Cosmos-Part 2

🍒 Favorite Quotes:

• We began as wanderers, and we are wanderers still.

• What we do with our world in this time will propagate down through the centuries and powerfully determine the destiny of our descendants and their fate, if any, among the stars.

• We make our world significant by the courage of our questions and by the depth of our answers.

• If you wish to make an apple pie from scratch, you must first invent the universe.

• It is said that men may not be the dreams of God, but rather that the Gods are dreams of men.

🐾 Looking Far in Space = Looking far into the Past:

Light travels at one speed. It cannot travel slower or faster than c = 300,000,000 m/s. This is the speed of causation. We do not observe the world as it is, but as it was some time ago. For example, when you talk to a friend standing 2 meters away, you observe her as she was time t = 2/c seconds ago. Here, c is so much bigger than 2 that this time is instantaneous. This phenomenon is more applicable when we look toward stars and galaxies at a distance of billions of light years. We are observing them as they were billions of years ago. As we look far in space, we also look far into the past.

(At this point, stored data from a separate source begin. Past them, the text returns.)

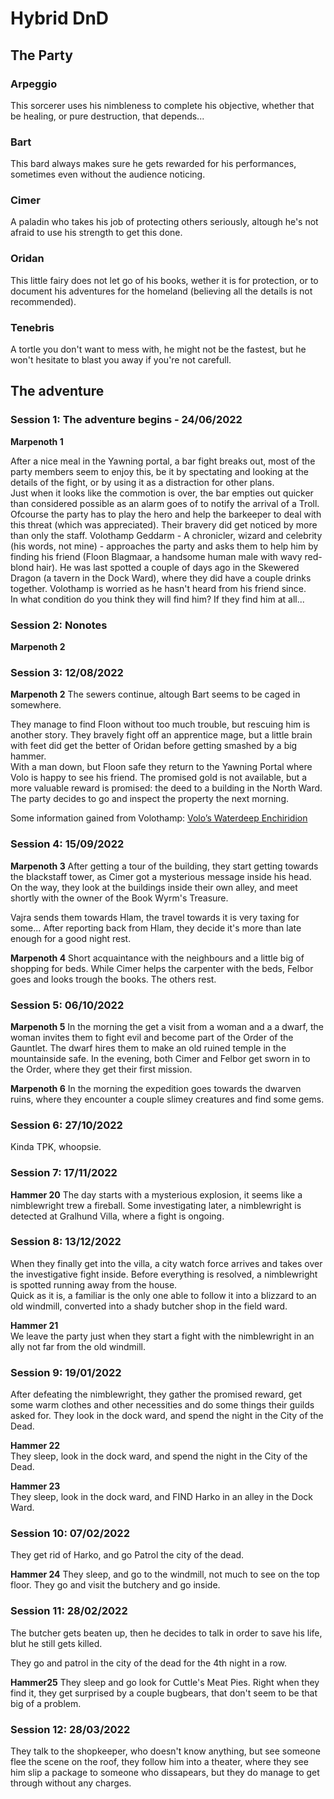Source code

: # Hybrid DnD
## The Party

### Arpeggio
This sorcerer uses his nimbleness to complete his objective, whether that be healing, or pure destruction, that depends...

### Bart
This bard always makes sure he gets rewarded for his performances, sometimes even without the audience noticing.

### Cimer
A paladin who takes his job of protecting others seriously, altough he's not afraid to use his strength to get this done.

### Oridan
This little fairy does not let go of his books, wether it is for protection, or to document his adventures for the homeland (believing all the details is not recommended).

### Tenebris
A tortle you don't want to mess with, he might not be the fastest, but he won't hesitate to blast you away if you're not carefull.

## The adventure

### Session 1: The adventure begins - 24/06/2022
**Marpenoth 1**

After a nice meal in the Yawning portal, a bar fight breaks out, most of the party members seem to enjoy this, be it by spectating and looking at the details of the fight, or by using it as a distraction for other plans.\
Just when it looks like the commotion is over, the bar empties out quicker than considered possible as an alarm goes of to notify the arrival of a Troll. Ofcourse the party has to play the hero and help the barkeeper to deal with this threat (which was appreciated). Their bravery did get noticed by more than only the staff. Volothamp Geddarm - A chronicler, wizard and celebrity (his words, not mine) - approaches the party and asks them to help him by finding his friend (Floon Blagmaar, a handsome human male with wavy red-blond hair). He was last spotted a couple of days ago in the Skewered Dragon (a tavern in the Dock Ward), where they did have a couple drinks together. Volothamp is worried as he hasn't heard from his friend since.\
In what condition do you think they will find him? If they find him at all...


### Session 2: Nonotes

**Marpenoth 2**

### Session 3: 12/08/2022
**Marpenoth 2**
The sewers continue, altough Bart seems to be caged in somewhere.

They manage to find Floon without too much trouble, but rescuing him is another story. They bravely fight off an apprentice mage, but a little brain with feet did get the better of Oridan before getting smashed by a big hammer.\
With a man down, but Floon safe they return to the Yawning Portal where Volo is happy to see his friend. The promised gold is not available, but a more valuable reward is promised: the deed to a building in the North Ward. The party decides to go and inspect the property the next morning.

Some information gained from Volothamp: [Volo’s Waterdeep Enchiridion](../Dragon%20of%20Icespire%20Peak/handouts/Waterdeeps%20Enchiridion)

### Session 4: 15/09/2022
**Marpenoth 3**
After getting a tour of the building, they start getting towards the blackstaff tower, as Cimer got a mysterious message inside his head.
On the way, they look at the buildings inside their own alley, and meet shortly with the owner of the Book Wyrm's Treasure.

Vajra sends them towards Hlam, the travel towards it is very taxing for some... After reporting back from Hlam, they decide it's more than late enough for a good night rest.

**Marpenoth 4**
Short acquaintance with the neighbours and a little big of shopping for beds. While Cimer helps the carpenter with the beds, Felbor goes and looks trough the books. The others rest.


### Session 5: 06/10/2022

**Marpenoth 5**
In the morning the get a visit from a woman and a a dwarf, the woman invites them to fight evil and become part of the Order of the Gauntlet. The dwarf hires them to make an old ruined temple in the mountainside safe. In the evening, both Cimer and Felbor get sworn in to the Order, where they get their first mission.

**Marpenoth 6**
In the morning the expedition goes towards the dwarven ruins, where they encounter a couple slimey creatures and find some gems.


### Session 6: 27/10/2022
Kinda TPK, whoopsie.


### Session 7: 17/11/2022

**Hammer 20**
The day starts with a mysterious explosion, it seems like a nimblewright trew a fireball. Some investigating later, a nimblewright is detected at Gralhund Villa, where a fight is ongoing.


### Session 8: 13/12/2022
When they finally get into the villa, a city watch force arrives and takes over the investigative fight inside. Before everything is resolved, a nimblewright is spotted running away from the house.\
Quick as it is, a familiar is the only one able to follow it into a blizzard to an old windmill, converted into a shady butcher shop in the field ward.

**Hammer 21**\
We leave the party just when they start a fight with the nimblewright in an ally not far from the old windmill.

### Session 9: 19/01/2022
After defeating the nimblewright, they gather the promised reward, get some warm clothes and other necessities and do some things their guilds asked for.
They look in the dock ward, and spend the night in the City of the Dead.

**Hammer 22**\
They sleep, look in the dock ward, and spend the night in the City of the Dead.

**Hammer 23**\
They sleep, look in the dock ward, and FIND Harko in an alley in the Dock Ward.


### Session 10: 07/02/2022
They get rid of Harko, and go Patrol the city of the dead.

**Hammer 24**
They sleep, and go to the windmill, not much to see on the top floor.
They go and visit the butchery and go inside.

### Session 11: 28/02/2022
The butcher gets beaten up, then he decides to talk in order to save his life, blut he still gets killed.

They go and patrol in the city of the dead for the 4th night in a row.

**Hammer25**
They sleep and go look for Cuttle's Meat Pies. Right when they find it, they get surprised by a couple bugbears, that don't seem to be that big of a problem.

### Session 12: 28/03/2022
They talk to the shopkeeper, who doesn't know anything, but see someone flee the scene on the roof, they follow him into a theater, where they see him slip a package to someone who dissapears, but they do manage to get through without any charges.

Last week, one of the space images we saw was of a galaxy cluster that contains 5 galaxies locked in a cosmic gravitational dance. Stephen’s quintet is around 300 million light years away from us, meaning we observe it as it was 300 million years ago.

💥 Stars:

Hydrogen was made during the Big Bang. All the other elements are made in the core of a star. Stars are like factories converting hydrogen to helium, then helium to oxygen and carbon, and so on. Everything from calcium in your bones to iron in your blood comes from a star. Stars die and fling these elements all over the galaxy which accumulate to form planets like ours.

The Sun is in its main sequence. It burns hydrogen into helium. Our star has been doing this for 4-5 billion years and will continue to do so for the next 5 billion years, roughly speaking. When the sun runs out of hydrogen to fuse into helium, it will start using helium as a fuel to make carbon. This is the red giant phase of our Sun’s evolution. It will expand and devour mercury, venus, and even our perfect home. When this happens, we would have left to the outskirts of the solar system. Places like Mars, Europa, and Titan are the worlds we could potentially terraform.

The sun will burn helium for some time, but eventually, it will run out of helium. The red giant will then let go of its outer layers, which will fly outwards. It will look not unlike the Southern Ring nebula that we saw last week courtesy of the James Webb Space Telescope. The only remaining thing of our magnificent sun will be a white dwarf. Not burning anything, but still radiating heat into the universe until it grows cold and disappears.

Although the Sun’s fate is epic, some stars that are bigger than the sun will go out in an even more epic explosion. This explosion by which a star around 8 times larger than our sun ends its life is termed supernova. The resulting core is the neutron star. A lot of the star's material is thrown out, but a neutron star still contains several solar masses in an extremely small object (average diameter of 12 miles).

Neutron Stars are the densest objects in the known universe apart from Black holes. If a Star has several dozens of Sun’s mass, nothing will stop the gravitational collapse after the supernova. The star glitches a hole into our universe that breaks all known physical laws. We have no idea what happens inside a black hole. Maybe at the singularity inside the black hole matter gets concentrated into an infinitely dense point and then expands out in a bang. Black holes might be the edges of universes.

💥 Doppler Effect:

The sound from an extremely fast-moving car is always high pitch when it is moving towards us and low pitch when the car is moving away. Why is that? As the car moves towards the observer the sound waves released get compressed; the frequency of the sound is high. The sound waves are stretched out when it moves away. This phenomenon is called the doppler effect.

Doppler effect is the key to understanding the Big Bang. Like sound, light also acts like a wave. The galaxies moving away from us should have a reddish color that corresponds to a higher wavelength due to the “stretched” effect, and the galaxies that are moving towards us should have a blueish color due to the “compressed” effect.

Edwin Hubble found that wherever he pointed the telescope in the sky, the galaxies were redshifted. The whole universe is moving away from us. The galaxies in our universe are like points on the expanding surface of a balloon.